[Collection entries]
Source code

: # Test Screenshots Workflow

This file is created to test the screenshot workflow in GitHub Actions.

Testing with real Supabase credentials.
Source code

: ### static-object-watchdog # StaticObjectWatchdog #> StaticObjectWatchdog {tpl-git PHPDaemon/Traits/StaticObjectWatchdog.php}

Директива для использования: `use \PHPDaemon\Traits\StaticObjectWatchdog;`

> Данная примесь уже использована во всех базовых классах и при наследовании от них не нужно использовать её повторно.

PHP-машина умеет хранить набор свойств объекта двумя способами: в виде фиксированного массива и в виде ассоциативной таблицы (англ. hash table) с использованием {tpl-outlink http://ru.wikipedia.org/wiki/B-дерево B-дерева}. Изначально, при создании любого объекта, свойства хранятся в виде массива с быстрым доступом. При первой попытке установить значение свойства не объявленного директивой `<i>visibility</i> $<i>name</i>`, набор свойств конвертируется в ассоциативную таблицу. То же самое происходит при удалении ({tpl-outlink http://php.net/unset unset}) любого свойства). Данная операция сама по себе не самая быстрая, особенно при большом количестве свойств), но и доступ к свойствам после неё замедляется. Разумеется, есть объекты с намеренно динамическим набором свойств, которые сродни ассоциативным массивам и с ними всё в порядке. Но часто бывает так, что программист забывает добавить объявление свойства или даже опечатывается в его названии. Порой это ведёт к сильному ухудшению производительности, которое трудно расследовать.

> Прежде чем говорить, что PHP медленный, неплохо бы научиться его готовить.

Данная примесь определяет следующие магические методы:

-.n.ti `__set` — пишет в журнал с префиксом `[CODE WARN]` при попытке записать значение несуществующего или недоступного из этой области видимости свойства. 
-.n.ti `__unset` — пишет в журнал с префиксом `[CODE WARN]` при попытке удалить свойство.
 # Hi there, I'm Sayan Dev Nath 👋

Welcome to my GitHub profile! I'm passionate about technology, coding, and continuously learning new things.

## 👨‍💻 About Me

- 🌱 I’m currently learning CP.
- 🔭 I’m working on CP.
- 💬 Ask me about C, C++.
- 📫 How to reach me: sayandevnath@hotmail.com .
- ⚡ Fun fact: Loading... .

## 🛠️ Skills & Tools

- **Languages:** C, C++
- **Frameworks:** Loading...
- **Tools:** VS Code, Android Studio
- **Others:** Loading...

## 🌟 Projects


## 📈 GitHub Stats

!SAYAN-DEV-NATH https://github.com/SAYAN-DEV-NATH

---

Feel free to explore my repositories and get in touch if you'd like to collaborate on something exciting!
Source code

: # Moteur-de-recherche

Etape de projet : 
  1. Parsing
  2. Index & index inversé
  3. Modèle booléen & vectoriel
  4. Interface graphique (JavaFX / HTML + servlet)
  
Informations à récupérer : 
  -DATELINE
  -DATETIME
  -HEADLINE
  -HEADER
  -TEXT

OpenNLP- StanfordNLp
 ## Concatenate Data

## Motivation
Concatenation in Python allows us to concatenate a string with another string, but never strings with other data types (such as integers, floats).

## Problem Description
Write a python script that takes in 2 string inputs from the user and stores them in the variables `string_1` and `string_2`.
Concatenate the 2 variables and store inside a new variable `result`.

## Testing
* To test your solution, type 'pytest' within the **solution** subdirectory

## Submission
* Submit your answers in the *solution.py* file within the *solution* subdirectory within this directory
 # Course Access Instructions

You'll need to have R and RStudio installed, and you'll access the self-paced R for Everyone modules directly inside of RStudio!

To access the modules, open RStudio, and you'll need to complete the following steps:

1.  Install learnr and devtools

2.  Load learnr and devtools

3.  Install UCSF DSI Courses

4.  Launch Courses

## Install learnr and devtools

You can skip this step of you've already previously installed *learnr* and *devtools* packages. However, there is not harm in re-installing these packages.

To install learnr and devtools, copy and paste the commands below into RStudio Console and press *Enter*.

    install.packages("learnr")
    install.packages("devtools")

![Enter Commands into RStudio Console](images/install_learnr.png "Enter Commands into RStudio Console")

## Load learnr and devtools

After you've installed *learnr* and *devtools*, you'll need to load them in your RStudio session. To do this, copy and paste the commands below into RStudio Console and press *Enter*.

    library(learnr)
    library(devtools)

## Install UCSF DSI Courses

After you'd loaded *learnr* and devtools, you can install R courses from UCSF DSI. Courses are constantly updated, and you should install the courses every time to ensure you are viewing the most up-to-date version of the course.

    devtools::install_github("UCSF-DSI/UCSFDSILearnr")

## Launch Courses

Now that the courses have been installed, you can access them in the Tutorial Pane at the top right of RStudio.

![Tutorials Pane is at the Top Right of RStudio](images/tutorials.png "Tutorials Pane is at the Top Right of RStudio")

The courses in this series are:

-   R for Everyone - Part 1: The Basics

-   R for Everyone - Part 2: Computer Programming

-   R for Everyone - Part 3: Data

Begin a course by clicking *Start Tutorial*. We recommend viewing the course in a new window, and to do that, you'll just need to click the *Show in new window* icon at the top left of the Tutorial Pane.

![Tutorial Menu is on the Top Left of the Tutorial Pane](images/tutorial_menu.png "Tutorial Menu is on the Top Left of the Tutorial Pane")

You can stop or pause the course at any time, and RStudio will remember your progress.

* * *

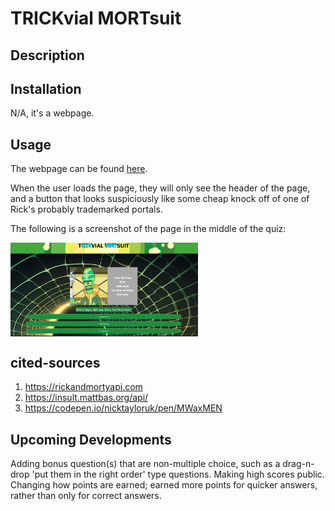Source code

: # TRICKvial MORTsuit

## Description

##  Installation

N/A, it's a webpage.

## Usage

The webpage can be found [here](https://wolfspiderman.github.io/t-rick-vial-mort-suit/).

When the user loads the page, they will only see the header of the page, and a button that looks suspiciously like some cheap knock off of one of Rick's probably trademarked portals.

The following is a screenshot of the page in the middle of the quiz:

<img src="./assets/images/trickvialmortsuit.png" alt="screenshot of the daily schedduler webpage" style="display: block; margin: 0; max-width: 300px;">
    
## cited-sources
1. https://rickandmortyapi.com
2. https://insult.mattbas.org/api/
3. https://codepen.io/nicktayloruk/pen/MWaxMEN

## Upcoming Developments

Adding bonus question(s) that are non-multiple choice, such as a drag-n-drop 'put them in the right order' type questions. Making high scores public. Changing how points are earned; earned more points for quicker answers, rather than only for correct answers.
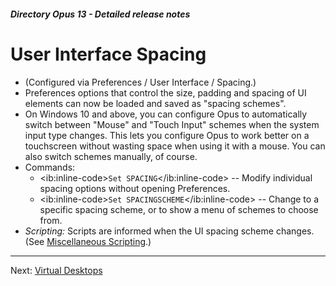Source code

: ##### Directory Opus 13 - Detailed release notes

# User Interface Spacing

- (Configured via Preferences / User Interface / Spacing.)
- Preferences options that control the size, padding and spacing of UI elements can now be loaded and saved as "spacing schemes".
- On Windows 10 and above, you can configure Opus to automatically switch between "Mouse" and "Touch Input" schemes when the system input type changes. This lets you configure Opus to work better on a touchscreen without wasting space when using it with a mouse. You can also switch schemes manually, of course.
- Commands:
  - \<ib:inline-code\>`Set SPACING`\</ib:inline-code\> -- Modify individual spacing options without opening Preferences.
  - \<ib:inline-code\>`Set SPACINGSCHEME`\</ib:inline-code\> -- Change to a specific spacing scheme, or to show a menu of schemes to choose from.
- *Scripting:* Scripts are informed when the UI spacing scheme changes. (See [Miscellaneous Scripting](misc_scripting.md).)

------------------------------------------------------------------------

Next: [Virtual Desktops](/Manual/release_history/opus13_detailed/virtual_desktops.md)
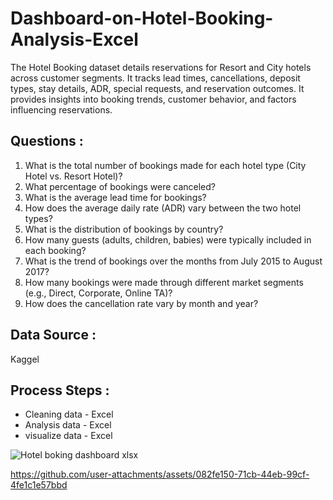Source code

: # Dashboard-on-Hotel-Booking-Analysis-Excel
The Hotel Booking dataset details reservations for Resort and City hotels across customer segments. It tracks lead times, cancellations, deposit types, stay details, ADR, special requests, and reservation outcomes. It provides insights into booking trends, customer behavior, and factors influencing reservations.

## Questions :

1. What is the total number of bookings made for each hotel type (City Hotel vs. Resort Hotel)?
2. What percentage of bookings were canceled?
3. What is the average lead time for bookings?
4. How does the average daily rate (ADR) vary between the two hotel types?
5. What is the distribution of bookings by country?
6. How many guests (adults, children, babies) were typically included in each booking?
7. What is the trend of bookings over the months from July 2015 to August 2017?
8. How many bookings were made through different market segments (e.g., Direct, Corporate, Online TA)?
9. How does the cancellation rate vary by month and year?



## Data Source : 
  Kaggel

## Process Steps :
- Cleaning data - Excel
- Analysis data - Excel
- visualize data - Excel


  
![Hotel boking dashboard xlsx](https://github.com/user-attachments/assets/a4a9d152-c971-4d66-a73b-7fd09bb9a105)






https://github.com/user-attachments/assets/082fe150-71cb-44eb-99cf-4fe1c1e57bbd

...

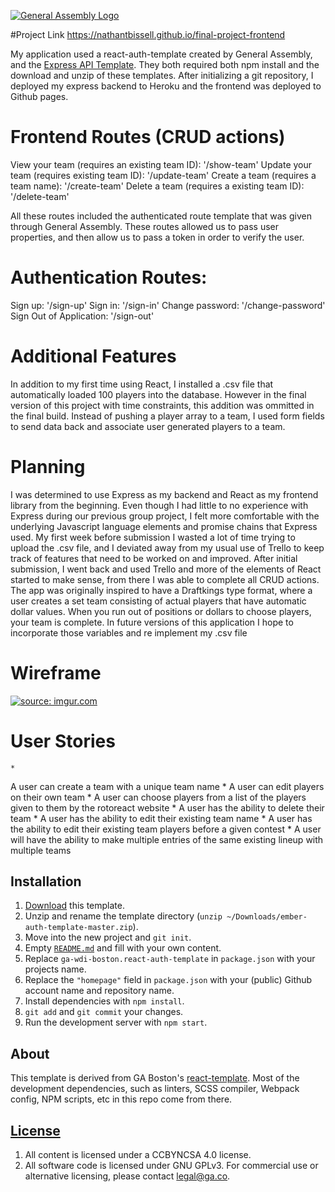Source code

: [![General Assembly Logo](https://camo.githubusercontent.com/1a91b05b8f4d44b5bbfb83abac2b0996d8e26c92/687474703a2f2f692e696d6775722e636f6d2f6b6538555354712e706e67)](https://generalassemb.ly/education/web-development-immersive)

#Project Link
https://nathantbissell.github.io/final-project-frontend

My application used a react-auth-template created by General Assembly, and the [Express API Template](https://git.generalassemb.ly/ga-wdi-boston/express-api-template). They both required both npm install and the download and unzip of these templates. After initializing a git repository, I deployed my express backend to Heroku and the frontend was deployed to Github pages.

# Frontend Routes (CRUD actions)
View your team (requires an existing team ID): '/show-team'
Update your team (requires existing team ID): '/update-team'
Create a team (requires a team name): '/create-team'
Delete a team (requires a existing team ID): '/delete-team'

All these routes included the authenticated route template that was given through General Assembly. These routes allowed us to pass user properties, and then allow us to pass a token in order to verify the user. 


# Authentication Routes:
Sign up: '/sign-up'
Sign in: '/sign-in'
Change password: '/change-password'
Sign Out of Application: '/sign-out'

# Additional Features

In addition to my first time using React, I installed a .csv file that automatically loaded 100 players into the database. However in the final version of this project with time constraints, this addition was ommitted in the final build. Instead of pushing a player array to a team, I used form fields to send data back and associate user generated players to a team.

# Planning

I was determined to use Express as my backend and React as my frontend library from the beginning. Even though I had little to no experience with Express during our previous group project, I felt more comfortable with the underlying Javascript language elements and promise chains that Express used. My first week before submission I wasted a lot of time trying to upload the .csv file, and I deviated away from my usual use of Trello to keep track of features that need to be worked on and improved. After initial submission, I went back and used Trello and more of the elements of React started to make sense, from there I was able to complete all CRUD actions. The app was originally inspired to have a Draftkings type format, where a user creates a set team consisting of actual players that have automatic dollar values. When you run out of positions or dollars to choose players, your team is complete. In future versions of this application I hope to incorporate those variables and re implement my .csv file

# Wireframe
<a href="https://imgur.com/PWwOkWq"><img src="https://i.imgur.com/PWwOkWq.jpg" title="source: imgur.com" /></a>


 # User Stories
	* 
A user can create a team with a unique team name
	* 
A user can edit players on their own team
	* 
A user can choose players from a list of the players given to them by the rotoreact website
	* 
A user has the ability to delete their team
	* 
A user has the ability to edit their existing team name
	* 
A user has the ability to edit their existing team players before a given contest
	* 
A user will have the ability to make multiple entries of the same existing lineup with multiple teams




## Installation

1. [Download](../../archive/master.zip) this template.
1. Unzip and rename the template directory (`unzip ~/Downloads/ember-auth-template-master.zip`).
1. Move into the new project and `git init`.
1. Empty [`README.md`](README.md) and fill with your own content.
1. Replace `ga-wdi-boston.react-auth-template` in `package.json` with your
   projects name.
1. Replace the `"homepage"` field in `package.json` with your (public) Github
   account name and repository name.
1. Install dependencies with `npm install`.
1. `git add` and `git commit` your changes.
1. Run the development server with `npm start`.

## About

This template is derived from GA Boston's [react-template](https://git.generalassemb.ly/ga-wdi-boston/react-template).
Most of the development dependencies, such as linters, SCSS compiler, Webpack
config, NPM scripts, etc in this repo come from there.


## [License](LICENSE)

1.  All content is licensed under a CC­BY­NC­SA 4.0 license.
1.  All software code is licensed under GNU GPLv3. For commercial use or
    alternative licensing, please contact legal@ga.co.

Exercise instructions =>
The answer must be all the lines above that hold the word "these".

Exercise result =>
You can skip this step of you've already previously installed *learnr* and *devtools* packages. However, there is not harm in re-installing these packages.
My application used a react-auth-template created by General Assembly, and the [Express API Template](https://git.generalassemb.ly/ga-wdi-boston/express-api-template). They both required both npm install and the download and unzip of these templates. After initializing a git repository, I deployed my express backend to Heroku and the frontend was deployed to Github pages.
All these routes included the authenticated route template that was given through General Assembly. These routes allowed us to pass user properties, and then allow us to pass a token in order to verify the user. 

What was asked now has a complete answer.